La lucha por el poder
Hoy en día la “riqueza de los Andes” ya no es el oro, es el poder político adormecido en la población indígena. Esto explica la larga y amarga lucha por el apoyo indígena entre comunistas peruanos y la Alianza Popular Revolucionaria Americana (Apra).
La revolución de 1952 en Bolivia contra los intereses dictatoriales llevó la presión indígena al país; se entregó el derecho a voto al indígena, y al menos permitió el inicio de una influencia en el gobierno. Ecuador no parece, por ahora, una amenaza; el punto de ebullición allí está aún a varios años de distancia.
Sin embargo, en el Perú la presión está como jamás ha estado antes, y el principal punto es aquí en Cuzco. Y quienquiera que consolide el apoyo indígena en esta nación no solo gobernará sino que precipitará eventos en Bolivia y Ecuador.

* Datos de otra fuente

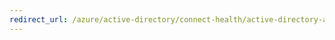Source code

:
 ```yaml
---
redirect_url: /azure/active-directory/connect-health/active-directory-aadconnect-health-adfs
---
```


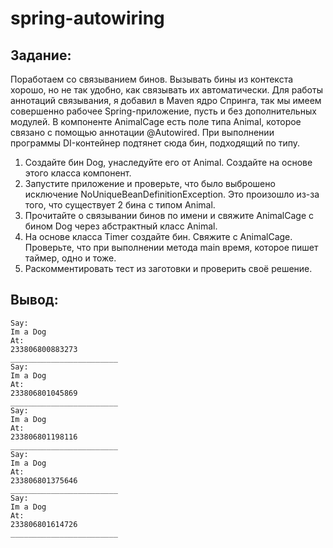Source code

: # spring-autowiring

## Задание:

Поработаем со связыванием бинов.
Вызывать бины из контекста хорошо, но не так удобно, как связывать их автоматически.
Для работы аннотаций связывания, я добавил в Maven ядро Cпринга, так мы имеем совершенно рабочее Spring-приложение,
пусть и без дополнительных модулей.
В компоненте AnimalCage есть поле типа Animal, которое связано с помощью аннотации @Autowired. При выполнении программы
DI-контейнер подтянет сюда бин, подходящий по типу.

1. Создайте бин Dog, унаследуйте его от Animal. Создайте на основе этого класса компонент.
2. Запустите приложение и проверьте, что было выброшено исключение NoUniqueBeanDefinitionException. Это произошло из-за
   того, что существует 2 бина с типом Animal.
3. Прочитайте о связывании бинов по имени и свяжите AnimalCage c бином Dog через абстрактный класс Animal.
4. На основе класса Timer создайте бин. Свяжите с AnimalCage. Проверьте, что при выполнении метода main время, которое
   пишет таймер, одно и тоже.
5. Раскомментировать тест из заготовки и проверить своё решение.

## Вывод:

```text
Say:
Im a Dog
At:
233806800883273
________________________
Say:
Im a Dog
At:
233806801045869
________________________
Say:
Im a Dog
At:
233806801198116
________________________
Say:
Im a Dog
At:
233806801375646
________________________
Say:
Im a Dog
At:
233806801614726
________________________
```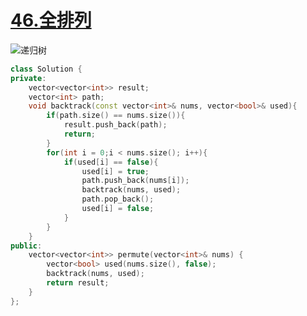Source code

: # [46.全排列](https://leetcode-cn.com/problems/permutations/)

![递归树](https://pic.leetcode-cn.com/1607507044-sRHGmt-file_1607507044176)

```cpp
class Solution {
private:
    vector<vector<int>> result;
    vector<int> path;
    void backtrack(const vector<int>& nums, vector<bool>& used){
        if(path.size() == nums.size()){
            result.push_back(path);
            return;
        }
        for(int i = 0;i < nums.size(); i++){
            if(used[i] == false){
                used[i] = true;
                path.push_back(nums[i]);
                backtrack(nums, used);
                path.pop_back();
                used[i] = false;
            }
        }
    }
public:
    vector<vector<int>> permute(vector<int>& nums) {
        vector<bool> used(nums.size(), false);
        backtrack(nums, used);
        return result;
    }
};
```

Hoy en Cuzco, los turistas todavía pasean por la ciudad y pagan a indígenas harapientos por posar para las fotos. Todavía toman el pequeño tren a Machu Picchu para mirar las fabulosas ruinas. Todavía se sientan en el cómodo viejo hotel y beben pisco sour mientras los camareros tiran de las persianas. Pero los indígenas están todavía afuera, y si los recientes eventos son un indicio, se están cansando de tener las persianas cerradas frente a ellos.